The LAT delivers a good overview of TiVo — how’s survived and the challenges it faces now.
“TiVo is a little guy. We’re loved, but we have no power,” said board member Komisar. “We try to deliver the control of entertainment back to the consumer. But to do that, we have to cut across the domains of very powerful, very complex businesses — all of whom have really sharp elbows and the ability to say no to us.”
The article makes the point that owners of other DVR devices are very happy with the units, but not as happy as TiVo customers.
In a recent Forrester survey, 588 DVR users were asked to rate how much effect their devices had on their TV-watching experience, on a scale of 1 to 5, with 5 being the biggest effect. TiVo owners registered 4.6.
“There are not that many products that make users that happy,” Bernoff said. But users of cable DVRs scored 4.4 — not far behind.
“It’s the difference between deliriously happy and really, really, really happy,” he said. “The difference between a DVR supplied by a cable company and TiVo is not that great.”

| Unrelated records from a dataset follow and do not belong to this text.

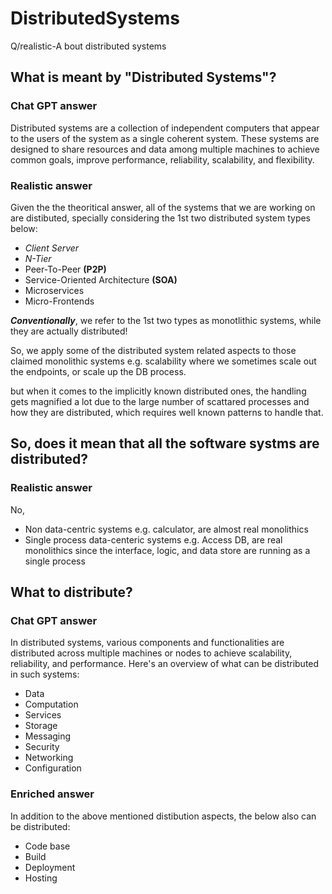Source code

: # DistributedSystems

Q/realistic-A bout distributed systems

## What is meant by "Distributed Systems"? 

### Chat GPT answer

Distributed systems are a collection of independent computers that appear to the users of the system as a single coherent system. These systems are designed to share resources and data among multiple machines to achieve common goals, improve performance, reliability, scalability, and flexibility.

### Realistic answer

Given the the theoritical answer, all of the systems that we are working on are distibuted, specially considering the 1st two distributed system types below:
- _Client Server_
- _N-Tier_
- Peer-To-Peer **(P2P)**
- Service-Oriented Architecture **(SOA)**
- Microservices
- Micro-Frontends

**_Conventionally_**, we refer to the 1st two types as monotlithic systems, while they are actually distributed!

So, we apply some of the distributed system related aspects to those claimed monolithic systems e.g. scalability where we sometimes scale out the endpoints, or scale up the DB process.

but when it comes to the implicitly known distributed ones, the handling gets magnified a lot due to the large number of scattared processes and how they are distributed, which requires well known  patterns to handle that.

## So, does it mean that all the software systms are distributed?

### Realistic answer

No,
- Non data-centric systems e.g. calculator, are almost real monolithics
- Single process data-centeric systems e.g. Access DB, are real monolithics since the interface, logic, and data store are running as a single process

## What to distribute?

### Chat GPT answer

In distributed systems, various components and functionalities are distributed across multiple machines or nodes to achieve scalability, reliability, and performance. Here's an overview of what can be distributed in such systems:
- Data
- Computation
- Services
- Storage
- Messaging
- Security
- Networking
- Configuration

### Enriched answer

In addition to the above mentioned distibution aspects, the below also can be distributed: 

- Code base
- Build
- Deployment
- Hosting
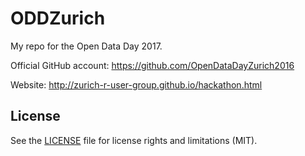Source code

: # ODDZurich

My repo for the Open Data Day 2017. 

Official GitHub account: https://github.com/OpenDataDayZurich2016

Website: http://zurich-r-user-group.github.io/hackathon.html


## License

See the [LICENSE](LICENSE.md) file for license rights and limitations (MIT).

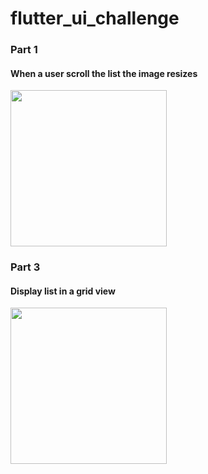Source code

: # flutter_ui_challenge
### Part 1
#### When a user scroll the list the image resizes
<img src="https://user-images.githubusercontent.com/11628897/93957607-4afb7200-fd5d-11ea-90d2-112371826f82.jpg" width="250">

### Part 3
#### Display list in a grid view
<img src="https://user-images.githubusercontent.com/11628897/94097840-f543ca00-fe2f-11ea-8889-e0936c267f11.jpg" width="250">
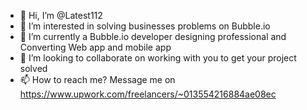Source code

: - 👋 Hi, I’m @Latest112
- 👀 I’m interested in solving businesses problems on Bubble.io
- 🌱 I’m currently a Bubble.io  developer designing professional and Converting Web app and mobile app
- 💞️ I’m looking to collaborate on working with you to get your project solved
- 📫 How to reach me? Message me on https://www.upwork.com/freelancers/~013554216884ae08ec

<!---
Latest112/Latest112 is a ✨ special ✨ repository because its `README.md` (this file) appears on your GitHub profile.
You can click the Preview link to take a look at your changes.
--->
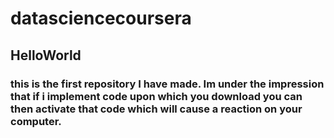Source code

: # datasciencecoursera
## HelloWorld
### this is the first repository I have made. Im under the impression that if i implement code upon which you download you can then activate that code which will cause a reaction on your computer. 
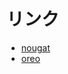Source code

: <!-- TITLE: AICP -->
<!-- SUBTITLE: Android Ice Cold Project のあれこれ -->

# リンク

* [nougat](/aicp/nougat)
* [oreo](/aicp/oreo)
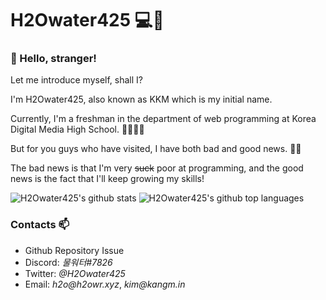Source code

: # H2Owater425 💻🌊

### 👋 Hello, stranger!
<p>Let me introduce myself, shall I?</p>
<p>I'm H2Owater425, also known as KKM which is my initial name.</p>
<p>Currently, I'm a freshman in the department of web programming at Korea Digital Media High School. 👨‍🎓👨‍💻</p>
<p>But for you guys who have visited, I have both bad and good news. 😮‍💨</p>
<p>The bad news is that I'm very <s>suck</s> poor at programming, and the good news is the fact that I'll keep growing my skills!</p>

![H2Owater425's github stats](https://github-readme-stats.vercel.app/api?username=H2Owater425&theme=tokyonight&show_icons=true)
![H2Owater425's github top languages](https://github-readme-stats.vercel.app/api/top-langs/?username=h2owater425&theme=tokyonight&langs_count=3)

### Contacts 📫
* Github Repository Issue
* Discord: _물워터#7826_
* Twitter: _@H2Owater425_
* Email: _h2o@h2owr.xyz_, _kim@kangm.in_
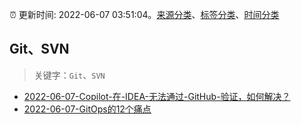 :alarm_clock: 更新时间: 2022-06-07 03:51:04。[来源分类](../README.md)、[标签分类](../TAGS.md)、[时间分类](../TIMELINE.md)

## Git、SVN


> 关键字：`Git`、`SVN`



- [2022-06-07-Copilot-在-IDEA-无法通过-GitHub-验证，如何解决？](https://www.v2ex.com/t/857822) 
- [2022-06-07-GitOps的12个痛点](https://toutiao.io/k/q3ce4kp) 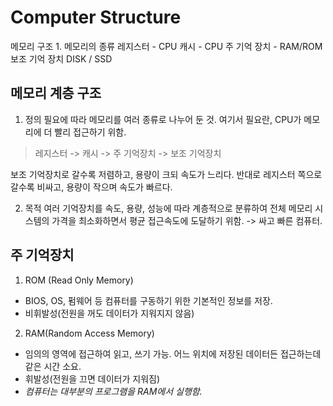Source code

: # Computer Structure

메모리 구조 
	1. 메모리의 종류
레지스터
	- CPU
캐시
	- CPU
주 기억 장치
	- RAM/ROM
보조 기억 장치
DISK / SSD

## 메모리 계층 구조
1. 정의
 필요에 따라 메모리를 여러 종류로 나누어 둔 것. 여기서 필요란, CPU가 메모리에 더 빨리 접근하기 위함.

 > 레지스터 -> 캐시 -> 주 기억장치 -> 보조 기억장치

 보조 기억장치로 갈수록 저렴하고, 용량이 크되 속도가 느리다. 반대로 레지스터 쪽으로 갈수록 비싸고, 용량이 작으며 속도가 빠르다.

2. 목적
 여러 기억장치를 속도, 용량, 성능에 따라 계층적으로 분류하여 전체 메모리 시스템의 가격을 최소화하면서 평균 접근속도에 도달하기 위함. -> 싸고 빠른 컴퓨터.

 ## 주 기억장치
 1. ROM (Read Only Memory)
- BIOS, OS, 펌웨어 등 컴퓨터를 구동하기 위한 기본적인 정보를 저장.
- 비휘발성(전원을 꺼도 데이터가 지워지지 않음)

2. RAM(Random Access Memory)
- 임의의 영역에 접근하여 읽고, 쓰기 가능. 어느 위치에 저장된 데이터든 접근하는데 같은 시간 소요.
- 휘발성(전원을 끄면 데이터가 지워짐)
- *컴퓨터는 대부분의 프로그램을 RAM에서 실행함.*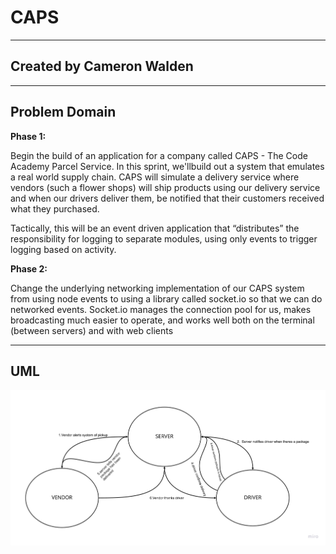 # CAPS

***

## Created by Cameron Walden

***

## Problem Domain

**Phase 1:**

Begin the build of an application for a company called CAPS - The Code Academy Parcel Service. In this sprint, we'llbuild out a system that emulates a real world supply chain. CAPS will simulate a delivery service where vendors (such a flower shops) will ship products using our delivery service and when our drivers deliver them, be notified that their customers received what they purchased.

Tactically, this will be an event driven application that “distributes” the responsibility for logging to separate modules, using only events to trigger logging based on activity.

**Phase 2:**

Change the underlying networking implementation of our CAPS system from using node events to using a library called socket.io so that we can do networked events. Socket.io manages the connection pool for us, makes broadcasting much easier to operate, and works well both on the terminal (between servers) and with web clients

***

## UML 

<img src = "img/capsP1.jpg">

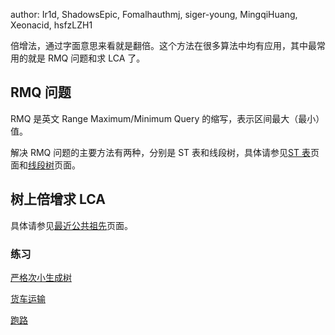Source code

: author: Ir1d, ShadowsEpic, Fomalhauthmj, siger-young, MingqiHuang, Xeonacid, hsfzLZH1

倍增法，通过字面意思来看就是翻倍。这个方法在很多算法中均有应用，其中最常用的就是 RMQ 问题和求 LCA 了。

## RMQ 问题

RMQ 是英文 Range Maximum/Minimum Query 的缩写，表示区间最大（最小）值。

解决 RMQ 问题的主要方法有两种，分别是 ST 表和线段树，具体请参见[ST 表](/ds/sprase-table)页面和[线段树](/ds/segment)页面。

## 树上倍增求 LCA

具体请参见[最近公共祖先](/graph/lca/#_5)页面。

### 练习

[严格次小生成树](https://www.luogu.org/problemnew/show/P4180)

[货车运输](https://www.luogu.org/problemnew/show/P1967)

[跑路](https://www.luogu.org/problemnew/show/P1613)
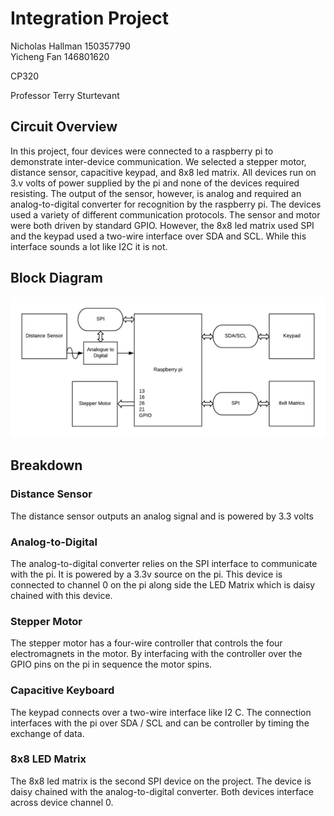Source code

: # Integration Project

Nicholas Hallman 150357790  
Yicheng Fan 146801620

CP320

Professor Terry Sturtevant  

## Circuit Overview

In this project, four devices were connected to a raspberry pi to demonstrate inter-device communication. We selected a stepper motor, distance sensor, capacitive keypad, and 8x8 led matrix. All devices run on 3.v volts of power supplied by the pi and none of the devices required resisting. The output of the sensor, however, is analog and required an analog-to-digital converter for recognition by the raspberry pi. The devices used a variety of different communication protocols. The sensor and motor were both driven by standard GPIO. However, the 8x8 led matrix used SPI and the keypad used a two-wire interface over SDA and SCL. While this interface sounds a lot like I2C it is not. 

## Block Diagram

![Block Diagram](https://raw.githubusercontent.com/NicholasHallman/Integration-Project/master/Block%20Diagram.png)

## Breakdown  
### Distance Sensor  
The distance sensor outputs an analog signal and is powered by 3.3 volts
### Analog-to-Digital  
The analog-to-digital converter relies on the SPI interface to communicate with the pi. It is powered by a 3.3v source on the pi. This device is connected to channel 0 on the pi along side the LED Matrix which is daisy chained with this device. 
### Stepper Motor  
The stepper motor has a four-wire controller that controls the four electromagnets in the motor. By interfacing with the controller over the GPIO pins on the pi in sequence the motor spins. 
### Capacitive Keyboard  
The keypad connects over a two-wire interface like I2 C. The connection interfaces with the pi over SDA / SCL and can be controller by timing the exchange of data. 
### 8x8 LED Matrix  
The 8x8 led matrix is the second SPI device on the project. The device is daisy chained with the analog-to-digital converter. Both devices interface across device channel 0.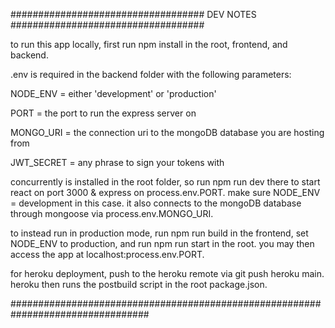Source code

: ################################### DEV NOTES ###################################

to run this app locally, first run npm install in the root, frontend, and backend.

.env is required in the backend folder with the following parameters:

NODE_ENV = either 'development' or 'production'

PORT = the port to run the express server on

MONGO_URI = the connection uri to the mongoDB database you are hosting from

JWT_SECRET = any phrase to sign your tokens with

concurrently is installed in the root folder, so run npm run dev
there to start react on port 3000 & express on process.env.PORT.
make sure NODE_ENV = development in this case.
it also connects to the mongoDB database through mongoose
via process.env.MONGO_URI.

to instead run in production mode, run npm run build in the frontend,
set NODE_ENV to production, and run npm run start in the root.
you may then access the app at localhost:process.env.PORT.

for heroku deployment, push to the heroku remote via git push heroku main.
heroku then runs the postbuild script in the root package.json.

#################################################################################
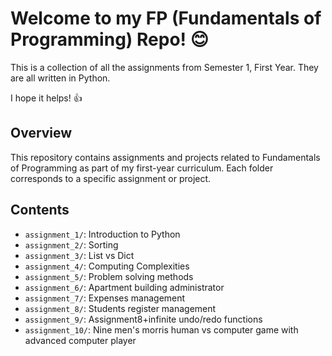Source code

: # Welcome to my FP (Fundamentals of Programming) Repo! 😊

This is a collection of all the assignments from Semester 1, First Year. They are all written in Python. 

I hope it helps! 👍

## Overview

This repository contains assignments and projects related to Fundamentals of Programming as part of my first-year curriculum. Each folder corresponds to a specific assignment or project.

## Contents

- `assignment_1/`: Introduction to Python
- `assignment_2/`: Sorting
- `assignment_3/`: List vs Dict
- `assignment_4/`: Computing Complexities
- `assignment_5/`: Problem solving methods
- `assignment_6/`: Apartment building administrator
- `assignment_7/`: Expenses management
- `assignment_8/`: Students register management
- `assignment_9/`: Assignment8+infinite undo/redo functions
- `assignment_10/`: Nine men's morris human vs computer game with advanced computer player


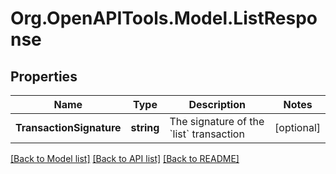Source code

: 
# Org.OpenAPITools.Model.ListResponse

## Properties

Name | Type | Description | Notes
------------ | ------------- | ------------- | -------------
**TransactionSignature** | **string** | The signature of the &#x60;list&#x60; transaction  | [optional] 

[[Back to Model list]](../README.md#documentation-for-models)
[[Back to API list]](../README.md#documentation-for-api-endpoints)
[[Back to README]](../README.md)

What is missing from this analysis is the fact that users of other DVRs have probably never experienced TiVo, so they have no basis for comparison. I’ve seen the other competitors and the difference is much bigger than a .2 percent margin. It’s a gulf as big as Mac and a DOS-based PC. Any consumer who were to come to a DVR choice without prior exposure, and given an equal chance to test drive each, would choose TiVo every time. It’s UI is better designed, easier to use and offers more features. Of course, the mitigating factor favoring competitors is price. We’ve already seen how Mac was undone on that front.